Los Angeles Daily News - May 25, 2022


Daily News published version here.

By The Editorial Board

Assembly Bill 2777, introduced by Asm. Buffy Wicks, D-Oakland, is ostensibly a serious piece of legislation tackling a serious issue in society.

According to a legislative analysis, the “Sexual Abuse and Cover Up Accountability Act,” as it is called, “revives claims for sexual assault of an adult that are based upon conduct that occurred on or after January 1, 2009, and commenced on or after January 1, 2019, that would have been barred solely because the applicable statute of limitations has or had expired.”

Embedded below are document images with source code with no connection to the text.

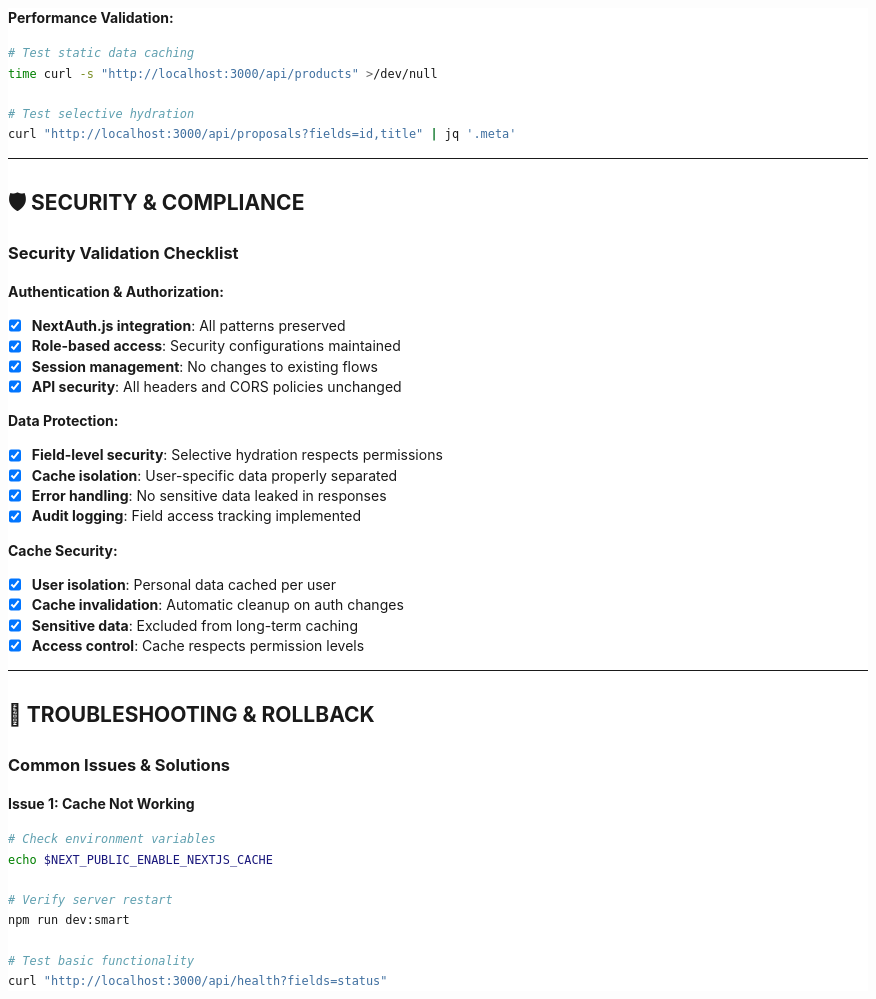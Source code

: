 **Performance Validation:**

```bash
# Test static data caching
time curl -s "http://localhost:3000/api/products" >/dev/null

# Test selective hydration
curl "http://localhost:3000/api/proposals?fields=id,title" | jq '.meta'
```

---

## 🛡️ **SECURITY & COMPLIANCE**

### **Security Validation Checklist**

**Authentication & Authorization:**

- [x] **NextAuth.js integration**: All patterns preserved
- [x] **Role-based access**: Security configurations maintained
- [x] **Session management**: No changes to existing flows
- [x] **API security**: All headers and CORS policies unchanged

**Data Protection:**

- [x] **Field-level security**: Selective hydration respects permissions
- [x] **Cache isolation**: User-specific data properly separated
- [x] **Error handling**: No sensitive data leaked in responses
- [x] **Audit logging**: Field access tracking implemented

**Cache Security:**

- [x] **User isolation**: Personal data cached per user
- [x] **Cache invalidation**: Automatic cleanup on auth changes
- [x] **Sensitive data**: Excluded from long-term caching
- [x] **Access control**: Cache respects permission levels

---

## 🔧 **TROUBLESHOOTING & ROLLBACK**

### **Common Issues & Solutions**

**Issue 1: Cache Not Working**

```bash
# Check environment variables
echo $NEXT_PUBLIC_ENABLE_NEXTJS_CACHE

# Verify server restart
npm run dev:smart

# Test basic functionality
curl "http://localhost:3000/api/health?fields=status"
```
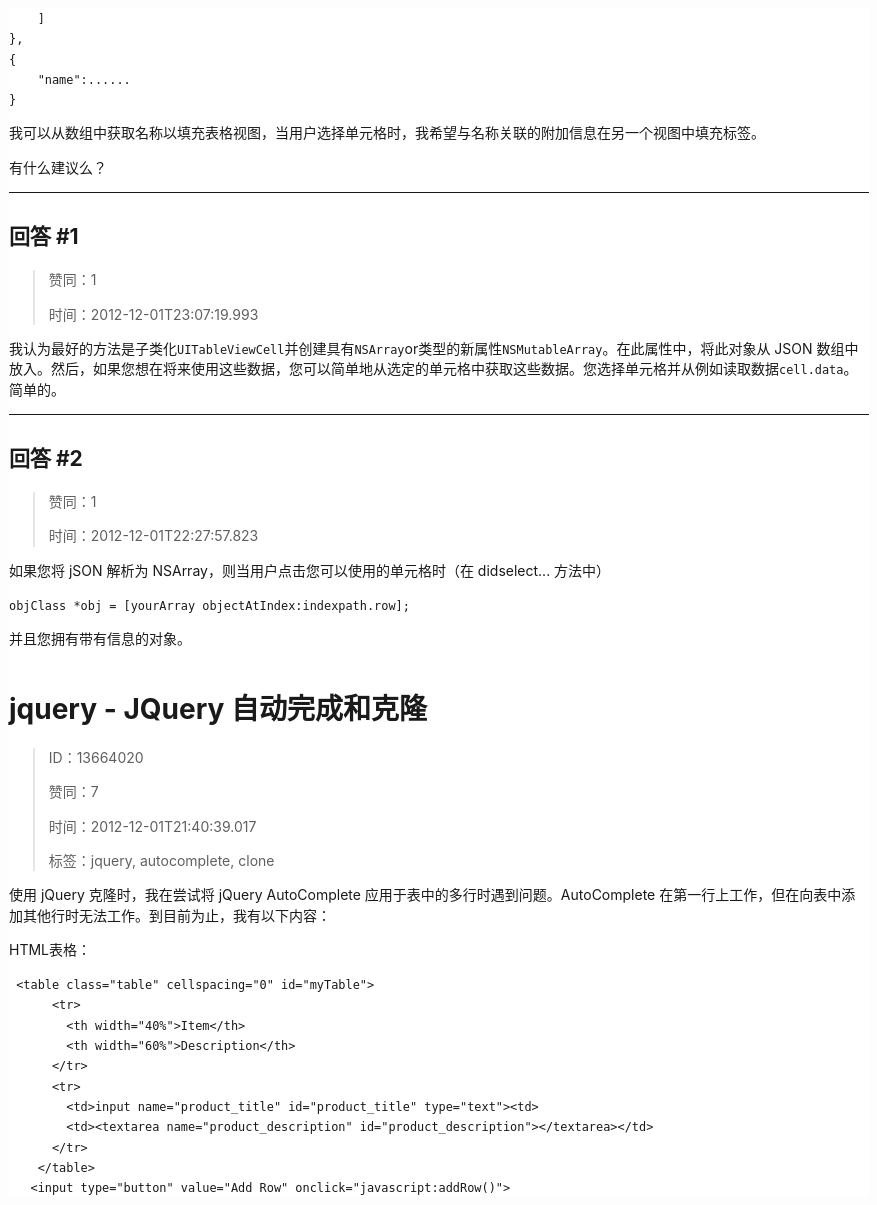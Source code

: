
 ```
    ]
},
{
    "name":......
} 
```

我可以从数组中获取名称以填充表格视图，当用户选择单元格时，我希望与名称关联的附加信息在另一个视图中填充标签。

有什么建议么？

* * *

## 回答 #1

> 赞同：1
> 
> 时间：2012-12-01T23:07:19.993

我认为最好的方法是子类化`UITableViewCell`并创建具有`NSArray`or类型的新属性`NSMutableArray`。在此属性中，将此对象从 JSON 数组中放入。然后，如果您想在将来使用这些数据，您可以简单地从选定的单元格中获取这些数据。您选择单元格并从例如读取数据`cell.data`。简单的。

* * *

## 回答 #2

> 赞同：1
> 
> 时间：2012-12-01T22:27:57.823

如果您将 jSON 解析为 NSArray，则当用户点击您可以使用的单元格时（在 didselect... 方法中）

```
objClass *obj = [yourArray objectAtIndex:indexpath.row]; 
```

并且您拥有带有信息的对象。

# jquery - JQuery 自动完成和克隆

> ID：13664020
> 
> 赞同：7
> 
> 时间：2012-12-01T21:40:39.017
> 
> 标签：jquery, autocomplete, clone

使用 jQuery 克隆时，我在尝试将 jQuery AutoComplete 应用于表中的多行时遇到问题。AutoComplete 在第一行上工作，但在向表中添加其他行时无法工作。到目前为止，我有以下内容：

HTML表格：

```
 <table class="table" cellspacing="0" id="myTable">
      <tr> 
        <th width="40%">Item</th> 
        <th width="60%">Description</th> 
      </tr> 
      <tr>
        <td>input name="product_title" id="product_title" type="text"><td> 
        <td><textarea name="product_description" id="product_description"></textarea></td> 
      </tr> 
    </table>
   <input type="button" value="Add Row" onclick="javascript:addRow()"> 
```

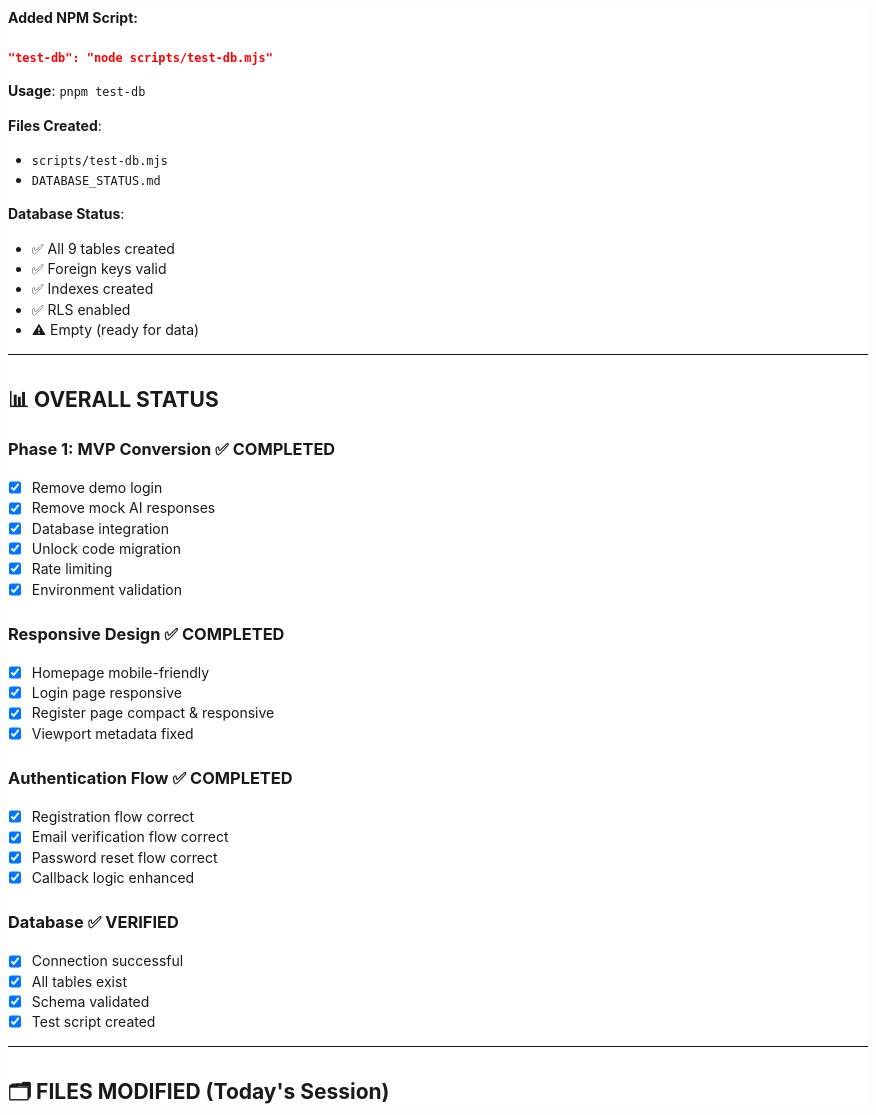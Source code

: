 #### **Added NPM Script**:
```json
"test-db": "node scripts/test-db.mjs"
```

**Usage**: `pnpm test-db`

**Files Created**:
- `scripts/test-db.mjs`
- `DATABASE_STATUS.md`

**Database Status**:
- ✅ All 9 tables created
- ✅ Foreign keys valid
- ✅ Indexes created
- ✅ RLS enabled
- ⚠️ Empty (ready for data)

---

## 📊 OVERALL STATUS

### **Phase 1: MVP Conversion** ✅ COMPLETED
- [x] Remove demo login
- [x] Remove mock AI responses
- [x] Database integration
- [x] Unlock code migration
- [x] Rate limiting
- [x] Environment validation

### **Responsive Design** ✅ COMPLETED
- [x] Homepage mobile-friendly
- [x] Login page responsive
- [x] Register page compact & responsive
- [x] Viewport metadata fixed

### **Authentication Flow** ✅ COMPLETED
- [x] Registration flow correct
- [x] Email verification flow correct
- [x] Password reset flow correct
- [x] Callback logic enhanced

### **Database** ✅ VERIFIED
- [x] Connection successful
- [x] All tables exist
- [x] Schema validated
- [x] Test script created

---

## 🗂️ FILES MODIFIED (Today's Session)
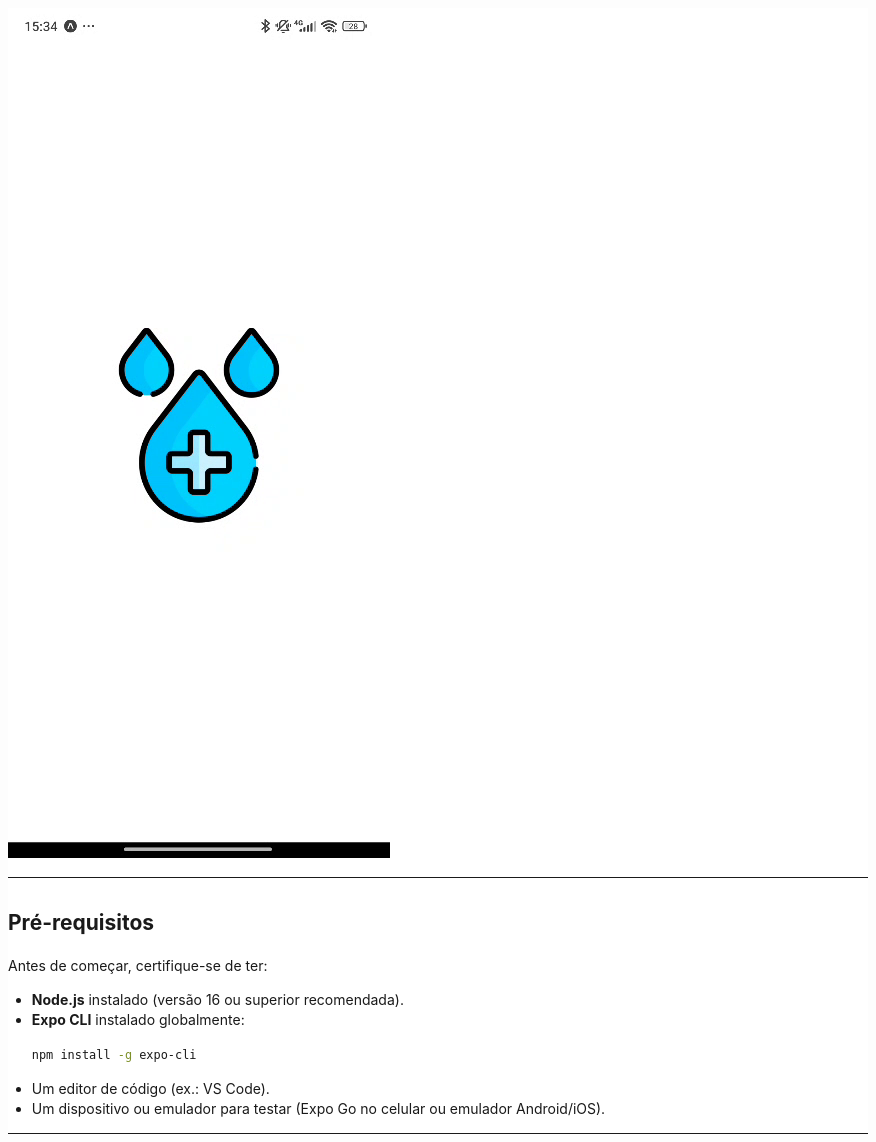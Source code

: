 [![Vídeo de Demonstração](beber-agua.png)](beber-agua.mp4)

---

## Pré-requisitos

Antes de começar, certifique-se de ter:
- **Node.js** instalado (versão 16 ou superior recomendada).
- **Expo CLI** instalado globalmente:
  ```bash
  npm install -g expo-cli
  ```
- Um editor de código (ex.: VS Code).
- Um dispositivo ou emulador para testar (Expo Go no celular ou emulador Android/iOS).

---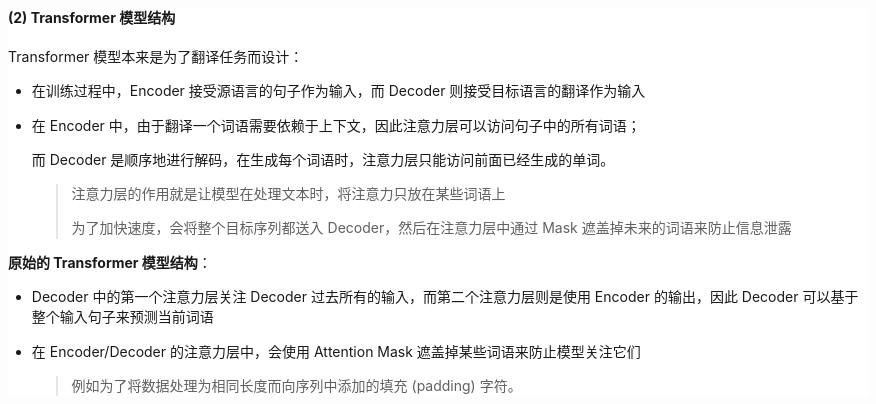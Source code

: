 #### (2) Transformer 模型结构

Transformer 模型本来是为了翻译任务而设计：

- 在训练过程中，Encoder 接受源语言的句子作为输入，而 Decoder 则接受目标语言的翻译作为输入

- 在 Encoder 中，由于翻译一个词语需要依赖于上下文，因此注意力层可以访问句子中的所有词语；

    而 Decoder 是顺序地进行解码，在生成每个词语时，注意力层只能访问前面已经生成的单词。

    > 注意力层的作用就是让模型在处理文本时，将注意力只放在某些词语上
    >
    > 为了加快速度，会将整个目标序列都送入 Decoder，然后在注意力层中通过 Mask 遮盖掉未来的词语来防止信息泄露

**原始的 Transformer 模型结构**：

- Decoder 中的第一个注意力层关注 Decoder 过去所有的输入，而第二个注意力层则是使用 Encoder 的输出，因此 Decoder 可以基于整个输入句子来预测当前词语

- 在 Encoder/Decoder 的注意力层中，会使用 Attention Mask 遮盖掉某些词语来防止模型关注它们

    > 例如为了将数据处理为相同长度而向序列中添加的填充 (padding) 字符。

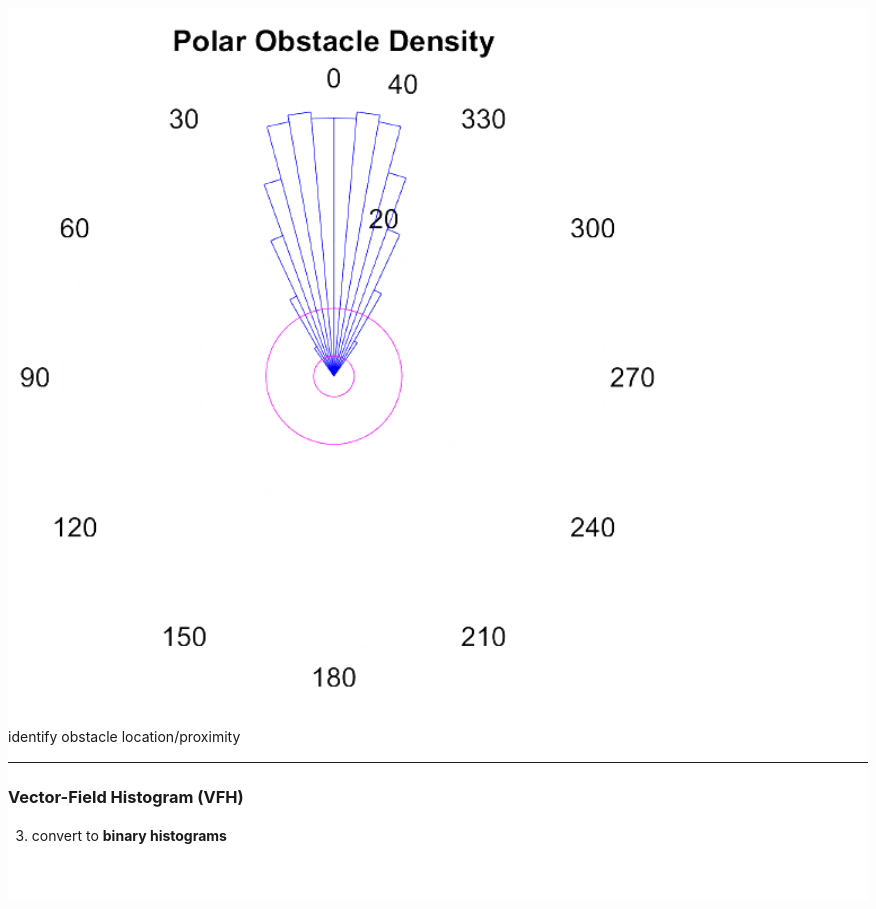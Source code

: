 <img src="img/object/avoidance/vfh.histogram_density.png" height="700">

identify obstacle location/proximity

---

### Vector-Field Histogram (VFH)

3. convert to **binary histograms**

<br>
<br>
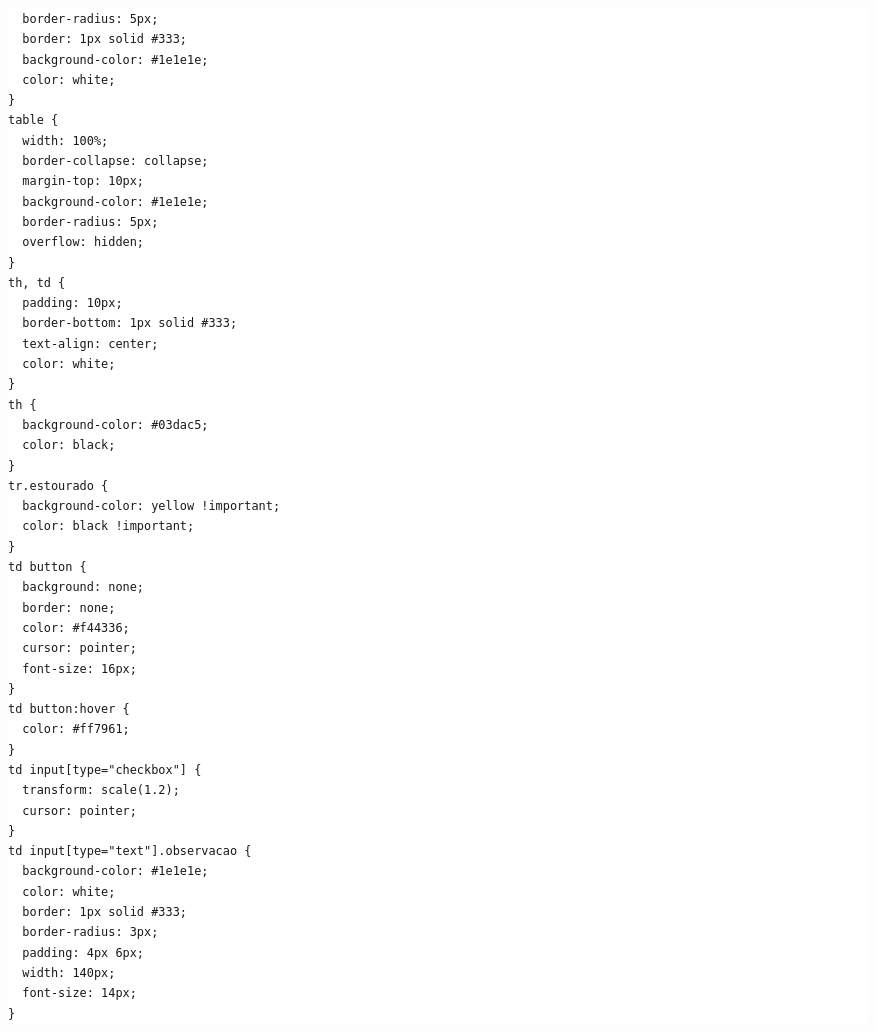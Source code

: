       border-radius: 5px;
      border: 1px solid #333;
      background-color: #1e1e1e;
      color: white;
    }
    table {
      width: 100%;
      border-collapse: collapse;
      margin-top: 10px;
      background-color: #1e1e1e;
      border-radius: 5px;
      overflow: hidden;
    }
    th, td {
      padding: 10px;
      border-bottom: 1px solid #333;
      text-align: center;
      color: white;
    }
    th {
      background-color: #03dac5;
      color: black;
    }
    tr.estourado {
      background-color: yellow !important;
      color: black !important;
    }
    td button {
      background: none;
      border: none;
      color: #f44336;
      cursor: pointer;
      font-size: 16px;
    }
    td button:hover {
      color: #ff7961;
    }
    td input[type="checkbox"] {
      transform: scale(1.2);
      cursor: pointer;
    }
    td input[type="text"].observacao {
      background-color: #1e1e1e;
      color: white;
      border: 1px solid #333;
      border-radius: 3px;
      padding: 4px 6px;
      width: 140px;
      font-size: 14px;
    }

Wicks argues, “With this bill, California takes another step to protect survivors of sexual abuse when there is evidence of cover up by a defendant entity.”

There is no doubting the seriousness of sexual assault and the widespread problem of sexual harassment and abuse.

There are, however, issues with the bill. As the Civil Justice Association of California notes, the bill would, as written, revive claims over not just sexual assault but also “inappropriate conduct, communication, or activity of a sexual nature.”

“As a result, this bill could result in an onslaught of ancient claims against which businesses of all types and sizes across every industry will have no ability to defend themselves due to records and witnesses that are no longer accessible,” business groups in opposition argue.

The most glaring issue, though, is the fact that the bill would not apply to public agencies. That is, cases in which public employees are accused of having engaged in misconduct and public sector employers accused of covering up sexual misconduct, would not be subject to the anticipated “onslaught of ancient claims” that their private sector counterparts could be.

“Not only did [Wicks] fail to express any reservations about this gigantic breach in her bill, but none of the members of the Judiciary Committee questioned this exclusion, and eight out of 10 of them voted to support the measure and pass it out of committee,” wrote Kyla Christoffersen Powell, president of the Civil Justice Association of California, in an op-ed for this newspaper.

The bill should be rejected as it now stands.

This bill reveals the extent to which lawmakers are willing to be complete and utter hypocrites.